> [What you have to do]:
Output only the lines of the entries that follow, starting at the one with "- **Problem:** One" and running down to the one with "#### b. **Social Inequality**", both included and unchanged.

[Task input]

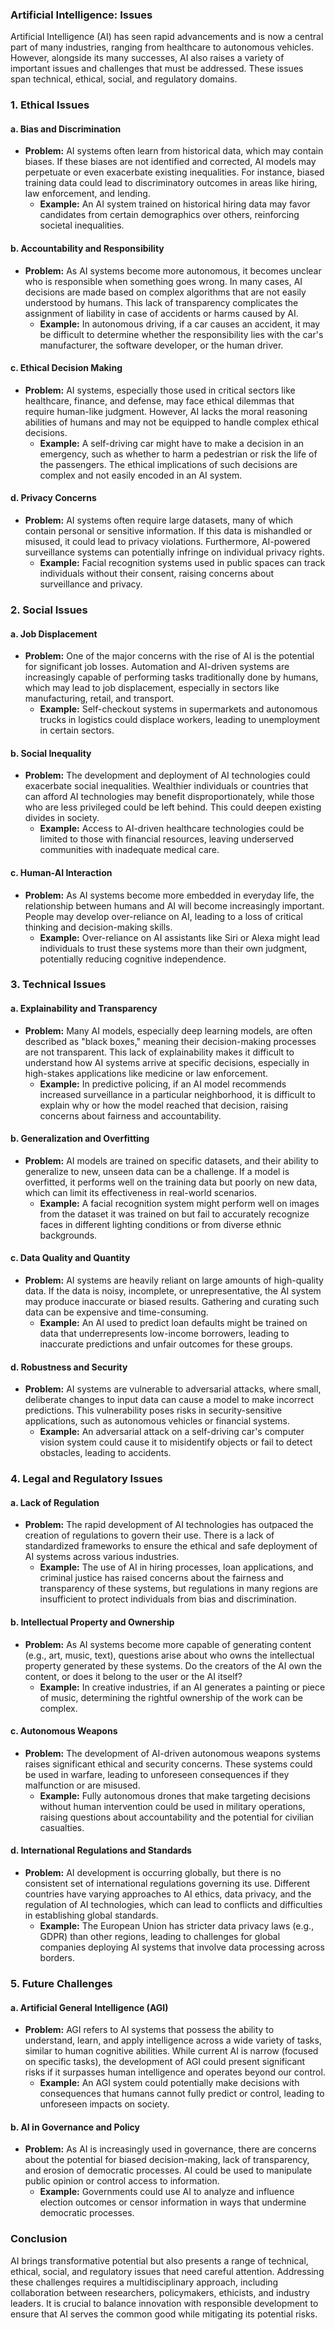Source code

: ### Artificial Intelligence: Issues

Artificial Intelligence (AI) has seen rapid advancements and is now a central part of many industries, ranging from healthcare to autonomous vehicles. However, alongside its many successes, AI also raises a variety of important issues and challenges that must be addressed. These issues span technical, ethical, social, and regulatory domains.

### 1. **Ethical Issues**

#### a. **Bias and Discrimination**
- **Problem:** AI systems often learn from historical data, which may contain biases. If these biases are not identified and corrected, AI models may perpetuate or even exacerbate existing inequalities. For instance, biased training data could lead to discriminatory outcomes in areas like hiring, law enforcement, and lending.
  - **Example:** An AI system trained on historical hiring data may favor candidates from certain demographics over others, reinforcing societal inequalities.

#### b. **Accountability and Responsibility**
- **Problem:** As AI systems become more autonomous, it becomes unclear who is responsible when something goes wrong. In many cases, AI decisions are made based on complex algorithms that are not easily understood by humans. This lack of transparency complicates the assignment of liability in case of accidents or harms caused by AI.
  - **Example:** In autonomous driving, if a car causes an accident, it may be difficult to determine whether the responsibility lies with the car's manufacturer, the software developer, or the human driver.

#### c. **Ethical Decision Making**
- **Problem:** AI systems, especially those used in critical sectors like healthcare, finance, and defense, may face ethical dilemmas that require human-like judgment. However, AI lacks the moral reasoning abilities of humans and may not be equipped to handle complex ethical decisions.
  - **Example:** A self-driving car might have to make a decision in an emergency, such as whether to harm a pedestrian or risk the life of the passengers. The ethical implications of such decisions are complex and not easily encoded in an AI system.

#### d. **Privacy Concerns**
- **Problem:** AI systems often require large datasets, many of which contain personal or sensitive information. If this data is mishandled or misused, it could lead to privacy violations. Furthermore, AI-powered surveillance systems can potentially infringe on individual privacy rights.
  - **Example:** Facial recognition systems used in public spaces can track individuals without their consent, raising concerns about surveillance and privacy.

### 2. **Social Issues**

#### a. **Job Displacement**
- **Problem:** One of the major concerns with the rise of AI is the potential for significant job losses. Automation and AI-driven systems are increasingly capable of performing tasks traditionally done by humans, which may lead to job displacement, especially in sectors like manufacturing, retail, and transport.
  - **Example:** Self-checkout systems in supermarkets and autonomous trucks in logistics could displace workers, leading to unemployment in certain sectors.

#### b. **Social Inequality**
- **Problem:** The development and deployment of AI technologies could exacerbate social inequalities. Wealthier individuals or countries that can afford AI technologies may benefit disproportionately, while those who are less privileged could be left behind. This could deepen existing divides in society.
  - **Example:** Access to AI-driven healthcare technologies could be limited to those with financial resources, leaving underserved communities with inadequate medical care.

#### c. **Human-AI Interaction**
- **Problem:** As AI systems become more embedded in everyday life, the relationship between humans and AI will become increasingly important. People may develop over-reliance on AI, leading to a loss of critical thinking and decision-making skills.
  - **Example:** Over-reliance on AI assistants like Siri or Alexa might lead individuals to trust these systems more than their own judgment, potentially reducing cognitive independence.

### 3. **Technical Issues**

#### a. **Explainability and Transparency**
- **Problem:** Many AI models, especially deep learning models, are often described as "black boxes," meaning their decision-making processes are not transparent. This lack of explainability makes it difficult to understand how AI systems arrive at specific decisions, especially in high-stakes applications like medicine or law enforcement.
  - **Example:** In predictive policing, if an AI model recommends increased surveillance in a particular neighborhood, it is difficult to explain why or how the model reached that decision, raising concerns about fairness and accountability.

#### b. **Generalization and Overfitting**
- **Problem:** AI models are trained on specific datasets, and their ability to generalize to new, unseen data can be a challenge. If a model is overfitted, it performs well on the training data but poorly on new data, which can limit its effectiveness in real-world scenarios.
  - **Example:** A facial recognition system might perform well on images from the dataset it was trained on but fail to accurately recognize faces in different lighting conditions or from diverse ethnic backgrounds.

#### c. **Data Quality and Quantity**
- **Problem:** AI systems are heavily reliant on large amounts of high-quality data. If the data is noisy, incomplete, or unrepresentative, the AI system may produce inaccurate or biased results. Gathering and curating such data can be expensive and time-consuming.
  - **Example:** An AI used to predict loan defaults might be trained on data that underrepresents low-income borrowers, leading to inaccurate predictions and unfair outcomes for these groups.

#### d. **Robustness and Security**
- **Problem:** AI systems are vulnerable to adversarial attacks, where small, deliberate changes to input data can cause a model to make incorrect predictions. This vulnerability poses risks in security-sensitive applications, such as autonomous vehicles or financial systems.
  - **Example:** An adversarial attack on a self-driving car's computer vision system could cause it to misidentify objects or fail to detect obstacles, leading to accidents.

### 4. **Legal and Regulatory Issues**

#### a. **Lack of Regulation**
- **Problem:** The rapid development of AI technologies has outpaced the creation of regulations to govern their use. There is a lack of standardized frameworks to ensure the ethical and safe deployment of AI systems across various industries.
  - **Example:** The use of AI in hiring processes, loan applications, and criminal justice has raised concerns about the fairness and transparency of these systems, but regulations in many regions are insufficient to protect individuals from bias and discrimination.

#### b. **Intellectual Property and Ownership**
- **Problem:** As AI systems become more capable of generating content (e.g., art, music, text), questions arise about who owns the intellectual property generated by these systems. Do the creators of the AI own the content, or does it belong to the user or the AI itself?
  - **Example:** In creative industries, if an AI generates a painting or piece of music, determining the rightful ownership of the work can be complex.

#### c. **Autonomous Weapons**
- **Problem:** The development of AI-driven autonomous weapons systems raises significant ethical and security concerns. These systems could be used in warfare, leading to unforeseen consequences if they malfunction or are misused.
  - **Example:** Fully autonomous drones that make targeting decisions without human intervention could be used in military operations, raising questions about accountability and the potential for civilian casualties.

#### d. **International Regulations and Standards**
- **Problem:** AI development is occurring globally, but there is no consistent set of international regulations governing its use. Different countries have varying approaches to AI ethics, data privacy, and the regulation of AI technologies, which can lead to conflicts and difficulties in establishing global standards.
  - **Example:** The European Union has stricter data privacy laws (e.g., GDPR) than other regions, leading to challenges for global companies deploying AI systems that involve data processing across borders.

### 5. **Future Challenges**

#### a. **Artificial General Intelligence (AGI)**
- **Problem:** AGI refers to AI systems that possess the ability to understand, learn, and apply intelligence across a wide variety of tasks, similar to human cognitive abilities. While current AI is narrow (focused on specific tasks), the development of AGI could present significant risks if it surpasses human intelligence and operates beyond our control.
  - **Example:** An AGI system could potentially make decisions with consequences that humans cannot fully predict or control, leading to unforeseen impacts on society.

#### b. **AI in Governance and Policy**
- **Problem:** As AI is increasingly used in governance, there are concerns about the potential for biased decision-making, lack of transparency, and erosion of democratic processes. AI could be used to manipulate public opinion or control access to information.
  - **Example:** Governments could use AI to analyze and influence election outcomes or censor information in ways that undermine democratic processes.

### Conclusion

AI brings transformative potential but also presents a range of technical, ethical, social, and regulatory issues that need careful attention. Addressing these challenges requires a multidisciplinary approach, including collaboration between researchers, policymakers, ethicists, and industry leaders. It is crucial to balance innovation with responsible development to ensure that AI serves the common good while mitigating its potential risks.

[/Task input]

> [Exercise solution]:
- **Problem:** One of the major concerns with the rise of AI is the potential for significant job losses. Automation and AI-driven systems are increasingly capable of performing tasks traditionally done by humans, which may lead to job displacement, especially in sectors like manufacturing, retail, and transport.
  - **Example:** Self-checkout systems in supermarkets and autonomous trucks in logistics could displace workers, leading to unemployment in certain sectors.

#### b. **Social Inequality**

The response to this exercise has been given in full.